Nell’edicola posta sull’altare maggiore della Chiesa di S. Maria Maddalena, prospiciente la Cattedrale, si custodisce il noto Crocifisso ligneo in cedro. Nel corso dei secoli, molti storici si sono interrogati sull’iconografia e sullo stile dell’opera tanto da ipotizzare la formazione di una scuola artistica locale specializzata nella produzione di queste sculture.

Negli anni Settanta del secolo scorso a seguito di nuove ricerche fu stabilito l’ambito di derivazione stilistica che risulta molto vicino, almeno nella conformazione generale della statua, alla maniera proveniente da Andrea da Pontedera (Pontedera, 1290 circa – Orvieto, 1348 o 1349) più conosciuto come Andrea Pisano.

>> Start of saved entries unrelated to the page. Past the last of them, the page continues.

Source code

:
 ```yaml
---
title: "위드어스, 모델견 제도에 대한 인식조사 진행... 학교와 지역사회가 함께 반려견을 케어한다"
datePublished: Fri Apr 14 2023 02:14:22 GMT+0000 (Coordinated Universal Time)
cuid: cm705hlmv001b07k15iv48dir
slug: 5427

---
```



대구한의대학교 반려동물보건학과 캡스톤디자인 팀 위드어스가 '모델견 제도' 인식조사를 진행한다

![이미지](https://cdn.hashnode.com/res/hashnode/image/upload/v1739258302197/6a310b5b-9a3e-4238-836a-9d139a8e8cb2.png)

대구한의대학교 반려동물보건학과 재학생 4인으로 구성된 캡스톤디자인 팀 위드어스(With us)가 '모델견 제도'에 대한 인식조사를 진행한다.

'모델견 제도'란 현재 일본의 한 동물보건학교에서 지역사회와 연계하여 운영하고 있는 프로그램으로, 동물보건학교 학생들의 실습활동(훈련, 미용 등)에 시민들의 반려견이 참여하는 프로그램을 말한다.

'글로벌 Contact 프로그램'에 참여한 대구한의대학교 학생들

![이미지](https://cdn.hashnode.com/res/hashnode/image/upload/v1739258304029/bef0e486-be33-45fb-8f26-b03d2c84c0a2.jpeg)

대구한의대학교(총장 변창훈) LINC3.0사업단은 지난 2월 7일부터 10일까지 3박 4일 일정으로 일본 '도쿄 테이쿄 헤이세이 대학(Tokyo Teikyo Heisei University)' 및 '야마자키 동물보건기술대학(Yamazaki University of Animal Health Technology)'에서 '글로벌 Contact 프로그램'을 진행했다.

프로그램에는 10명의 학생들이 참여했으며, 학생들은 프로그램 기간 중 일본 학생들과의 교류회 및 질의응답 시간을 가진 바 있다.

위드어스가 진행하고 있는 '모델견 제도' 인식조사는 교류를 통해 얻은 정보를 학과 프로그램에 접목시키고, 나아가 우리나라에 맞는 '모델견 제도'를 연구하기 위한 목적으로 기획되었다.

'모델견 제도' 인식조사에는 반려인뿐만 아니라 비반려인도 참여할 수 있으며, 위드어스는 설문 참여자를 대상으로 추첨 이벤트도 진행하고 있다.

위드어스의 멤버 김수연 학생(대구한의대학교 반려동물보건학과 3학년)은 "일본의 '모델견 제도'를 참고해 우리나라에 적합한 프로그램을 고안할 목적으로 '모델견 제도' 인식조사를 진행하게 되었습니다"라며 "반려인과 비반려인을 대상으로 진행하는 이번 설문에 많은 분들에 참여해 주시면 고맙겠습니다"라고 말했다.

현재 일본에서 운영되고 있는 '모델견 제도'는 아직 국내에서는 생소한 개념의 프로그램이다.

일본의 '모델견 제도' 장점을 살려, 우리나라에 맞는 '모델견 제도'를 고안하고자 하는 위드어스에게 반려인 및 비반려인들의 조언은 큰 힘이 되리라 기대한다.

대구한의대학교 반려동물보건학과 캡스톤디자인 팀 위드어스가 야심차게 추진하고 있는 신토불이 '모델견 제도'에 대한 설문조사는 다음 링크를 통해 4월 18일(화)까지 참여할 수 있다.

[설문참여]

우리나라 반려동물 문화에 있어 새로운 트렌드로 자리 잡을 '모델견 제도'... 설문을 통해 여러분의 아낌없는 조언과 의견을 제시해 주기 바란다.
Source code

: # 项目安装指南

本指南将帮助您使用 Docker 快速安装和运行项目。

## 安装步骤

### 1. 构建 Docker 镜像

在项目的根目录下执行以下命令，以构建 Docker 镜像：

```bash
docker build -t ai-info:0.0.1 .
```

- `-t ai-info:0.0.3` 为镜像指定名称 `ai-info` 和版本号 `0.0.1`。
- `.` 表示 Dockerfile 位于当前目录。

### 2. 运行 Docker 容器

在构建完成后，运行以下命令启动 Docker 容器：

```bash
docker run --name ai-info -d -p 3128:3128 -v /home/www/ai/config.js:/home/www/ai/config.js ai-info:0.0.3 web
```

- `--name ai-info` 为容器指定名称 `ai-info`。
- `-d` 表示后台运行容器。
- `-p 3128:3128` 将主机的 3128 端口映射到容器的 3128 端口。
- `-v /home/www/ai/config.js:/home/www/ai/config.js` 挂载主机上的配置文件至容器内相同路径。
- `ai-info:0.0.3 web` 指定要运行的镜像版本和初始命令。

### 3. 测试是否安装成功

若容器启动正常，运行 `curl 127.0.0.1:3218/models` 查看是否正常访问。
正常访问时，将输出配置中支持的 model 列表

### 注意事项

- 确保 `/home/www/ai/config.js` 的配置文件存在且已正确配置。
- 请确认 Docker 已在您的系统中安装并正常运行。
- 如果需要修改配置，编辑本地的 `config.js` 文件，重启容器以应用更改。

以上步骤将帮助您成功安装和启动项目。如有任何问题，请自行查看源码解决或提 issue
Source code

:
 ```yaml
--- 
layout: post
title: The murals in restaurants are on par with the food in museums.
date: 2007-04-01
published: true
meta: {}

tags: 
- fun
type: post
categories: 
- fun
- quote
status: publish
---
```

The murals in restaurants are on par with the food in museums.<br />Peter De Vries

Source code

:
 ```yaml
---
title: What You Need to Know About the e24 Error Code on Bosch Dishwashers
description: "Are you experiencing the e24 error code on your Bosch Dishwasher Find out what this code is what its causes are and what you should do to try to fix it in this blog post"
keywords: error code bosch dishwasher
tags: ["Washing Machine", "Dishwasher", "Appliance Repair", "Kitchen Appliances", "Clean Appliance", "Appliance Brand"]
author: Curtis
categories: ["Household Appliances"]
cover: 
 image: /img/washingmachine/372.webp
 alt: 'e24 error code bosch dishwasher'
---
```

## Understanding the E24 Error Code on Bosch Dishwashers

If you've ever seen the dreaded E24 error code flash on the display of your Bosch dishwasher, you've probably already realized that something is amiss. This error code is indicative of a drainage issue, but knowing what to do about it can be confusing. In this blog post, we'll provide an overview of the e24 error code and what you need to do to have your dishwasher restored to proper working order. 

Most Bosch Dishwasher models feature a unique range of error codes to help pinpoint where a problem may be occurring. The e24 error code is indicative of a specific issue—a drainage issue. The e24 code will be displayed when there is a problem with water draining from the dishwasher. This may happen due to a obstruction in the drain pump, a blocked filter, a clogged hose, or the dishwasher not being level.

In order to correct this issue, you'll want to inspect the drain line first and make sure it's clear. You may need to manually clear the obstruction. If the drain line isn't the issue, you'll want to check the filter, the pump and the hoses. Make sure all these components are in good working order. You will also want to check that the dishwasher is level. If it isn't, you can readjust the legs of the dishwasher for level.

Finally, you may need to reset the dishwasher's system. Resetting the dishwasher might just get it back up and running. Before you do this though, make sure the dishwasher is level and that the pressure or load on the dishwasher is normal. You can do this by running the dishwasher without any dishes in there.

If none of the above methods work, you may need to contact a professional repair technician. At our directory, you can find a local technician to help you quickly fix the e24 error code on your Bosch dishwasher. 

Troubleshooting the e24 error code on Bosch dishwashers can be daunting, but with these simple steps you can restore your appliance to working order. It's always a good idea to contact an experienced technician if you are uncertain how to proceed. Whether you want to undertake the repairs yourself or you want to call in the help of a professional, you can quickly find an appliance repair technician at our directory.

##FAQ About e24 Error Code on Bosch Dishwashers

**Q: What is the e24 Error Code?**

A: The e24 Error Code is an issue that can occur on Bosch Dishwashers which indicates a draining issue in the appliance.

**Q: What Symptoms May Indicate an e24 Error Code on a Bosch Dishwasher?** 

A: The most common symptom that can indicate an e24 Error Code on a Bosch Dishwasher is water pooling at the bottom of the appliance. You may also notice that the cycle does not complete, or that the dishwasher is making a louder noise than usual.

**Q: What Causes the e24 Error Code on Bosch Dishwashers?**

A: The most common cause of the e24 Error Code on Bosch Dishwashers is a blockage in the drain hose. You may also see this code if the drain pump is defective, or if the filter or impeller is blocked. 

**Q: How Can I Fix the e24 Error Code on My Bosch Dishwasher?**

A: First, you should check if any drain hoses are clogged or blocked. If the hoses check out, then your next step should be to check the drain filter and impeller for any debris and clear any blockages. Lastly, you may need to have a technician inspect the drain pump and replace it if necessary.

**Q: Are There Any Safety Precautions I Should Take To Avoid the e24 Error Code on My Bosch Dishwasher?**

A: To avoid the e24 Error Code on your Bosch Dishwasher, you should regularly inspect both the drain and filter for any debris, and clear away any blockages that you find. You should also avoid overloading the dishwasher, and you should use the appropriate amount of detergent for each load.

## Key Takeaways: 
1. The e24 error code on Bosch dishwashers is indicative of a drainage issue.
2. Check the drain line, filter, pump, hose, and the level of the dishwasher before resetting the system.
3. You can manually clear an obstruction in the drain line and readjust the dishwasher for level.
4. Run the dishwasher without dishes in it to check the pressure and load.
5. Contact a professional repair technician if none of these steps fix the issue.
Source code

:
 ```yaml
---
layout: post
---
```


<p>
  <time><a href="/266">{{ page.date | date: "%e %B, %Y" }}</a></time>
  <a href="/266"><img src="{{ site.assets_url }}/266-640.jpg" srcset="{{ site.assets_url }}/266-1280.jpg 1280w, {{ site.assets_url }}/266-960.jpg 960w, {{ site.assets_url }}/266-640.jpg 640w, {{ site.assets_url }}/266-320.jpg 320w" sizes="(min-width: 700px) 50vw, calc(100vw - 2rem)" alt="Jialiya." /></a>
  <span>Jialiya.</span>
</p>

La tipologia iconografia è quella tipica del Cristo sofferente sulla croce a cui si accosta nella postura del corpo, nella testa reclinata, nella posizione delle braccia nonché nella scritta misteriosa dipinta sulla fascia che cinge i fianchi. Per diversi secoli eruditi e studiosi locali a partire dall’abate Costantino Gaetani (Siracusa 1560 – Roma 1650)  fino ad arrivare all’altrettanto noto Luigi Lanzi (Treia, 1732 – Firenze, 1810) hanno cercato di individuare in quei segni particolari che corrono obliquamente lungo la benda, in aderenza con la gamba, un significato spirituale. Solo negli anni Settanta del Novecento, Ottavio Banti ha riconosciuto nella conformazione grafica dei segni “cufici” la scritta Ave Verbum. Tale scoperta ha peraltro confermato la tipologia iconografica della Cristo doloroso, che appunto appare con il Suo sacrificio il vero Salvatore del mondo.

L’unicità formale della scritta enigmatica è oltremodo confermata dalla presenza di segni che rimandano alla irregolarità del ramo dell’Arbor Vitae. Nell’analisi visiva dell’opera in questione, dalla statua lignea emergono contrasti stilistici e iconografici, come ad esempio il ruolo così importante che ha nella composizione la tensione delle braccia gravate sotto il peso del corpo, la conseguente flessione drammatica delle gambe evidenziata dalla forte muscolatura, la nervatura a rilievo nel dorsale dei piedi uniti da un unico chiodo posti sul suppedaneum, elementi questi che contribuiscono ad accrescere il tono di pathos del soggetto rappresentato. Inoltre sono degne di nota la resa della bocca e le labbra dischiuse nell’esalare l’ultimo soffio di vita.